TASK STATEMENT => Please output exactly the part of the records below that opens with the line containing "Ejects the build" and closes with the line containing "If you are already", both lines included, and nothing else.

DATA SUPPLIED =>
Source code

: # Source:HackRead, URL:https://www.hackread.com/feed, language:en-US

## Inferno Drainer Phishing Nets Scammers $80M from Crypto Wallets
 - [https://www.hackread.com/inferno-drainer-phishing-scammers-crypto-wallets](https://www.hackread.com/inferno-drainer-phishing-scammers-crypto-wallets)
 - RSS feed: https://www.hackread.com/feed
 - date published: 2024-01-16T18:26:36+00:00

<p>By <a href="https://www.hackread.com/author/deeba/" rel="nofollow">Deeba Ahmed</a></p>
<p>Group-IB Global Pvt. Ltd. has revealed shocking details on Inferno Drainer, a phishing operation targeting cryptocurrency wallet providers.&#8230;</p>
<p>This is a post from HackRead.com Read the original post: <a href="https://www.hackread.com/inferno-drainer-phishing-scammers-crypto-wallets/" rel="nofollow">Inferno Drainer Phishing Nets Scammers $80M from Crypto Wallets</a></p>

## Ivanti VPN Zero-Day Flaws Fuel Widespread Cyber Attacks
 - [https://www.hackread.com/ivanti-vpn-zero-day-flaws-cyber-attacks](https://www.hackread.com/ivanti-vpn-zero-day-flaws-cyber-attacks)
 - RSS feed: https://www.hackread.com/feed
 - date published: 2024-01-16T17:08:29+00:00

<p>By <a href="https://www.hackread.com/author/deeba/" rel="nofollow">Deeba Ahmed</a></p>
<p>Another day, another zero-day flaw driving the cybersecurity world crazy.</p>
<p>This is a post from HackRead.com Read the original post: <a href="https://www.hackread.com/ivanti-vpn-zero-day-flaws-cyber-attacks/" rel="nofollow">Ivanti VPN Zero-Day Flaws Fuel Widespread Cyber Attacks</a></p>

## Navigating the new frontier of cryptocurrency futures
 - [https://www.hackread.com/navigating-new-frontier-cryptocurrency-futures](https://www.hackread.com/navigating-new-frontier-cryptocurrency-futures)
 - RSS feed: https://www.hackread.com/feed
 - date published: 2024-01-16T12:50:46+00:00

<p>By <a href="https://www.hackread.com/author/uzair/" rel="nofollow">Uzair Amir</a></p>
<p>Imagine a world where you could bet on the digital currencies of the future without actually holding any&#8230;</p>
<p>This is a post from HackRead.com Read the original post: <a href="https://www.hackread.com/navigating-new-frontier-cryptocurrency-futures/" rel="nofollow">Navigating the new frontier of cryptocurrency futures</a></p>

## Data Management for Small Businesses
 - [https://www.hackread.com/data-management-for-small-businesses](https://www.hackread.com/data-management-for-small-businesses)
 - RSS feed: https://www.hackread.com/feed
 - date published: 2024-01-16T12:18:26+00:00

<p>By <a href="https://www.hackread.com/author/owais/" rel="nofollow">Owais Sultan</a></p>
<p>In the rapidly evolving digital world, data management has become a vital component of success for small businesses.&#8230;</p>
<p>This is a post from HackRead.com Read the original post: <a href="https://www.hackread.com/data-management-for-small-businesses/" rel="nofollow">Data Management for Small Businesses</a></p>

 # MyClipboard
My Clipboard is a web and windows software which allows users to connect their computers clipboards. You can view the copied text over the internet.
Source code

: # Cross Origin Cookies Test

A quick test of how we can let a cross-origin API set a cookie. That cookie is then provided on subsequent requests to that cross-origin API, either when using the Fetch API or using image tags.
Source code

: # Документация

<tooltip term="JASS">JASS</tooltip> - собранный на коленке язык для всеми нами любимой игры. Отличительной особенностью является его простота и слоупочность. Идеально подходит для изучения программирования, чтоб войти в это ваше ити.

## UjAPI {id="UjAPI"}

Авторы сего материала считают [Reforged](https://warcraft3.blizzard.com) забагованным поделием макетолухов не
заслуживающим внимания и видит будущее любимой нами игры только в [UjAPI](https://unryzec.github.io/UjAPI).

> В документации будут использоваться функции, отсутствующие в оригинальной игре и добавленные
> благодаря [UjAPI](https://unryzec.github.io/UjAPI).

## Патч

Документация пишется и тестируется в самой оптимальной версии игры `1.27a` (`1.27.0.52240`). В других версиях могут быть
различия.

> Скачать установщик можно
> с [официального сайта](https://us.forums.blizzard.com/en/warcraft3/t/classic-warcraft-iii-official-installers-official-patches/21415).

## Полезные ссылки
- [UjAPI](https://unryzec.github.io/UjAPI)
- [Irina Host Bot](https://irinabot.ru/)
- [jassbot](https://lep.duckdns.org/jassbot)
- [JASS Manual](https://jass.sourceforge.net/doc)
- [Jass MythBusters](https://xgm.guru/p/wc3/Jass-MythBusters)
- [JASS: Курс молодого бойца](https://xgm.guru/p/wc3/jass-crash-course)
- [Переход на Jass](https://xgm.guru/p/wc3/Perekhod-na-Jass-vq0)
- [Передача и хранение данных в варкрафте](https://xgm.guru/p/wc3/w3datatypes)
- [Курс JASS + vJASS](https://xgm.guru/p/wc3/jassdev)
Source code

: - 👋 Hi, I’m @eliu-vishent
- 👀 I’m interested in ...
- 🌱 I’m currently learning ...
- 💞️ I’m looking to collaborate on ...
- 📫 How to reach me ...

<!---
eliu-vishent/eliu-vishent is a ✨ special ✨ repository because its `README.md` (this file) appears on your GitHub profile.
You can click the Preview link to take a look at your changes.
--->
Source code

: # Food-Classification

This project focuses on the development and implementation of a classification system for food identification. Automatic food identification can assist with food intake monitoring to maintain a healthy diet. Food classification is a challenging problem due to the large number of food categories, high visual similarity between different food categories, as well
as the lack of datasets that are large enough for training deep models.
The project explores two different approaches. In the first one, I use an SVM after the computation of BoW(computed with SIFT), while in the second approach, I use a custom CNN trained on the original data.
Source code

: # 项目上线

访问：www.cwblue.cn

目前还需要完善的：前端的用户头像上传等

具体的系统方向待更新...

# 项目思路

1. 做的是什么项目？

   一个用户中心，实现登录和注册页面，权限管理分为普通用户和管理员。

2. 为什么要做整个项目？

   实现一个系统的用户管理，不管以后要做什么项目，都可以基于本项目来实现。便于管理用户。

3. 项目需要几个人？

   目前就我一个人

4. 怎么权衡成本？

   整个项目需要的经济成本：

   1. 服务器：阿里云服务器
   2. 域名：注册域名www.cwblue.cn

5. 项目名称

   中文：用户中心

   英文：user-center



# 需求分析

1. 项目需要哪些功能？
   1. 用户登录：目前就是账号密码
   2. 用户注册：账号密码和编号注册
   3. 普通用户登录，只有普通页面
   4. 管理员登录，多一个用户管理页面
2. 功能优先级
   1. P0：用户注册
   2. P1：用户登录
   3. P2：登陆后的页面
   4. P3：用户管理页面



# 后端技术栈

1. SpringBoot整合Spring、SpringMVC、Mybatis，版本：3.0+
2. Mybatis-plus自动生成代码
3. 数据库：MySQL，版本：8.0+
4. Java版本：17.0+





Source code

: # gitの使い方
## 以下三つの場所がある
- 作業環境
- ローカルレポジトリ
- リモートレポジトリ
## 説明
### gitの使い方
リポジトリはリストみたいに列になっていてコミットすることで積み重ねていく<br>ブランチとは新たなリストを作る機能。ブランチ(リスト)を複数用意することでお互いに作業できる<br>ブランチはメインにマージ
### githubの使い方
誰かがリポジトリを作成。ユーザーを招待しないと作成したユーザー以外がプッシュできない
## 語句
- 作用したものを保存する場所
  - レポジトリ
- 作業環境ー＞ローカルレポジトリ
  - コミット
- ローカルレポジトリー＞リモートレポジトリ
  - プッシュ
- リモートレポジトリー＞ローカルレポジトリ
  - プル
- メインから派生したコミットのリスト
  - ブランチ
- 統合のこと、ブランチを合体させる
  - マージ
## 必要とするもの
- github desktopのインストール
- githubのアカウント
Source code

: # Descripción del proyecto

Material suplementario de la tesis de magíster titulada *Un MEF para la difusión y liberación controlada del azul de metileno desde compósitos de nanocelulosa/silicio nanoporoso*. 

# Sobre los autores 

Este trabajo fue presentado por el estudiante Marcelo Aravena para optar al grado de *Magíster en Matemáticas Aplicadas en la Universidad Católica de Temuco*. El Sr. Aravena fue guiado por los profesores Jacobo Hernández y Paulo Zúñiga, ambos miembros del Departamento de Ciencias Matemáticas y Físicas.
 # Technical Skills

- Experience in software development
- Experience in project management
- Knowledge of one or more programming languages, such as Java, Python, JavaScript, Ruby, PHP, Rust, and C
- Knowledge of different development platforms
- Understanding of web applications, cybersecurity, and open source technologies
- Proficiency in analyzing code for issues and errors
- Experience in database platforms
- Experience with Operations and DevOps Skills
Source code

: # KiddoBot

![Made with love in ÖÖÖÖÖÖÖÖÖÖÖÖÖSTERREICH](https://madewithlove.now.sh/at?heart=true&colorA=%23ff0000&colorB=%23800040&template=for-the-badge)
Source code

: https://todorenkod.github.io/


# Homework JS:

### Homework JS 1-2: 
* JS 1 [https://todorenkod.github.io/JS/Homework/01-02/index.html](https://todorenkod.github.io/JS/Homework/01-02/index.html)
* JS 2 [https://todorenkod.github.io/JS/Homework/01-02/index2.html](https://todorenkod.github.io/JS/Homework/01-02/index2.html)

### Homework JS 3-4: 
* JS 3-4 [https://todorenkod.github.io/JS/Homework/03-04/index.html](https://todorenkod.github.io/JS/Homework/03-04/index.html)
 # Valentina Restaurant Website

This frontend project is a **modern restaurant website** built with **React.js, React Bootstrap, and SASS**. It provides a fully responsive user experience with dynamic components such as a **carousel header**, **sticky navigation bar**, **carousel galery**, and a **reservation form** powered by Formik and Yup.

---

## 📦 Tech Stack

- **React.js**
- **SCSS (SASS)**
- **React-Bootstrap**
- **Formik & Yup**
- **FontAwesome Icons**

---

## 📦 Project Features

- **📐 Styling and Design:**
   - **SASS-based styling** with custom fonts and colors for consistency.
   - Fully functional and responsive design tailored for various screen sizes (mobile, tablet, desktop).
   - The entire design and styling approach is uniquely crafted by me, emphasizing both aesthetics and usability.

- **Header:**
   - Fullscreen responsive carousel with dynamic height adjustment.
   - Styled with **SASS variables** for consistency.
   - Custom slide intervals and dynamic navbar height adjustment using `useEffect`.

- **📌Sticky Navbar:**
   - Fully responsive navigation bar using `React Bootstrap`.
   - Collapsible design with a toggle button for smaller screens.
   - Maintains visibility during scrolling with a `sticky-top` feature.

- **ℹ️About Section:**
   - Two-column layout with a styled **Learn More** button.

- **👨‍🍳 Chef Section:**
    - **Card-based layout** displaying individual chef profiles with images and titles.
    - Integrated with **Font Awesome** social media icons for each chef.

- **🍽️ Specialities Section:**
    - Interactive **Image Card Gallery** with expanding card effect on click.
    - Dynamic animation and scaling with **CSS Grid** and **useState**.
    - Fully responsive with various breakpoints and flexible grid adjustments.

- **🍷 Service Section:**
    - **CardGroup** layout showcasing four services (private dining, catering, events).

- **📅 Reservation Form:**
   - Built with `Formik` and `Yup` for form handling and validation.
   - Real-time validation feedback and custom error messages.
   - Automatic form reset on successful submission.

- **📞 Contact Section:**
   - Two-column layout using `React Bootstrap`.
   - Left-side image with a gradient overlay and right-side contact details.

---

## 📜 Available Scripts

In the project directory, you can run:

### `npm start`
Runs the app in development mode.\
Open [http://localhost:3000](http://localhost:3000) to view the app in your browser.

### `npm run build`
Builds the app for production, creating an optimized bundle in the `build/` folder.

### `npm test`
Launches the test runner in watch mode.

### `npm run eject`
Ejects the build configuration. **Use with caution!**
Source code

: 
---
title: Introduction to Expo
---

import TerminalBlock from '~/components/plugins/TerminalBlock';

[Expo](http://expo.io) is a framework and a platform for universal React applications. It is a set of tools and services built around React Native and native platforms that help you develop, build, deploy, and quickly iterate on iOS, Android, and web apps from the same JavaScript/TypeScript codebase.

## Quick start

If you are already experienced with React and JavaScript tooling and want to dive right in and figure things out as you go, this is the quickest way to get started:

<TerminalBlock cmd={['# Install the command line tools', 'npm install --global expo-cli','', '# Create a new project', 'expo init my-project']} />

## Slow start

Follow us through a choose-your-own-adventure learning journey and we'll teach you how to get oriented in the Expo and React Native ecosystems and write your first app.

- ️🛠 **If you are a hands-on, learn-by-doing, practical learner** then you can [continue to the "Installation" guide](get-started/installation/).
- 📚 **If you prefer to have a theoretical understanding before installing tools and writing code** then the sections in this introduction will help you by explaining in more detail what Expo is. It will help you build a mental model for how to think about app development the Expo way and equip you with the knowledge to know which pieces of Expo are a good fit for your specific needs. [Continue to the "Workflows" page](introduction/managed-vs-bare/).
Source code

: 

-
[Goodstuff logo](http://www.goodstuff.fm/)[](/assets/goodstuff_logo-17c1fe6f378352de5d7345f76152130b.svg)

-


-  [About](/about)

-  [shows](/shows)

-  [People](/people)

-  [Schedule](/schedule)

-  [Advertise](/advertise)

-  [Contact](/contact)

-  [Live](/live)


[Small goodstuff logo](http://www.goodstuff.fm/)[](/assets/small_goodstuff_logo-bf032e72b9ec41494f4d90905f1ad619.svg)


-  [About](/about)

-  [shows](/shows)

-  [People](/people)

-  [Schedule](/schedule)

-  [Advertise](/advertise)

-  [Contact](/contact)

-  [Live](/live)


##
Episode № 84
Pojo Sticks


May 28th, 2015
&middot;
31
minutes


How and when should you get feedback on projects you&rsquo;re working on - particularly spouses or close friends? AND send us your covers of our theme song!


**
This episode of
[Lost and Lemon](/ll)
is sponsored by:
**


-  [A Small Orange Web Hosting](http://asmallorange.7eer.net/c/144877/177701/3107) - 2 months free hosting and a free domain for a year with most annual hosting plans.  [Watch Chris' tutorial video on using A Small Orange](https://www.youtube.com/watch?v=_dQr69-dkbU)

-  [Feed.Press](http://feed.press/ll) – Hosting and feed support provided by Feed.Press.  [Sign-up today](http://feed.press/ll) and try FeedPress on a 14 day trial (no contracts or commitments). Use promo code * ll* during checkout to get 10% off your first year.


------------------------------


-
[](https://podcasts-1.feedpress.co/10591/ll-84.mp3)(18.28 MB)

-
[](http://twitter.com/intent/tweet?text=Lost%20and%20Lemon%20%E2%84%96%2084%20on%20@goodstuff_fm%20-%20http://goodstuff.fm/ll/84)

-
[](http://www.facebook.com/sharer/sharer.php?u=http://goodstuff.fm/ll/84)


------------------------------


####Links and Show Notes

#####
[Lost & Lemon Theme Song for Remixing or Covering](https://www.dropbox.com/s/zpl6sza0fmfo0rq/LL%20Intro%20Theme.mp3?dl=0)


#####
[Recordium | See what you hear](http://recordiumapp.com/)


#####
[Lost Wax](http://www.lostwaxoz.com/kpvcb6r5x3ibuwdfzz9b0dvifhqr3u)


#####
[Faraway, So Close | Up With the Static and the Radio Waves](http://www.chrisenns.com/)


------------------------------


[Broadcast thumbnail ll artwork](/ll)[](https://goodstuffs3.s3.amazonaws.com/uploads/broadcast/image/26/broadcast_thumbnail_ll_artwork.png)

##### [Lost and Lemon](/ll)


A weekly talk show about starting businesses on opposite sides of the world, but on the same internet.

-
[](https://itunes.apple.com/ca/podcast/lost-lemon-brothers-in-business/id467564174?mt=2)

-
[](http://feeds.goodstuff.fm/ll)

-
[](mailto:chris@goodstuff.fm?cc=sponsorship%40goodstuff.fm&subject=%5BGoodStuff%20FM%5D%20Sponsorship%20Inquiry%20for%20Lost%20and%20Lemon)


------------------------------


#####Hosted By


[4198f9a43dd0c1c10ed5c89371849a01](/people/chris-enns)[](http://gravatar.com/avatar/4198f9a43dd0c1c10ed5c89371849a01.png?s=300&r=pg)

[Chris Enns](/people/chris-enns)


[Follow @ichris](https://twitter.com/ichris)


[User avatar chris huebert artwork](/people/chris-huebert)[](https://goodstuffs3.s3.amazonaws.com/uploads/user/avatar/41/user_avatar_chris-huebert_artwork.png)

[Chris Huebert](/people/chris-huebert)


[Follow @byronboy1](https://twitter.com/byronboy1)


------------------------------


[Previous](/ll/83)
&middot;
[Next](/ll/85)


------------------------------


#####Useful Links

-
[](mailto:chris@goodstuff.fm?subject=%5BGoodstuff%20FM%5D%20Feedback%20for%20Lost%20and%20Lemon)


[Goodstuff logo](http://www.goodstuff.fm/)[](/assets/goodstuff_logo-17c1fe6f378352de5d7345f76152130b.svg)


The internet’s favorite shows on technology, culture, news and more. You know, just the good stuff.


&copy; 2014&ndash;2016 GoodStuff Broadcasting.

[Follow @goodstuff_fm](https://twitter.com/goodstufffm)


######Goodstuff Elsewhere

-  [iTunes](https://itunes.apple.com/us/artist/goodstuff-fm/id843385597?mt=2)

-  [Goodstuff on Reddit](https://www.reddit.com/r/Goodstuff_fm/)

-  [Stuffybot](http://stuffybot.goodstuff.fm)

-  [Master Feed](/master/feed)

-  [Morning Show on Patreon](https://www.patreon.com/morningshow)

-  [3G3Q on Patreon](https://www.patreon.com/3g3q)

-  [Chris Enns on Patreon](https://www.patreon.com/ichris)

ANSWER TO THIS TASK =>
Ejects the build configuration. **Use with caution!**
Source code

: 
---
title: Introduction to Expo
---

import TerminalBlock from '~/components/plugins/TerminalBlock';

[Expo](http://expo.io) is a framework and a platform for universal React applications. It is a set of tools and services built around React Native and native platforms that help you develop, build, deploy, and quickly iterate on iOS, Android, and web apps from the same JavaScript/TypeScript codebase.

## Quick start

If you are already experienced with React and JavaScript tooling and want to dive right in and figure things out as you go, this is the quickest way to get started:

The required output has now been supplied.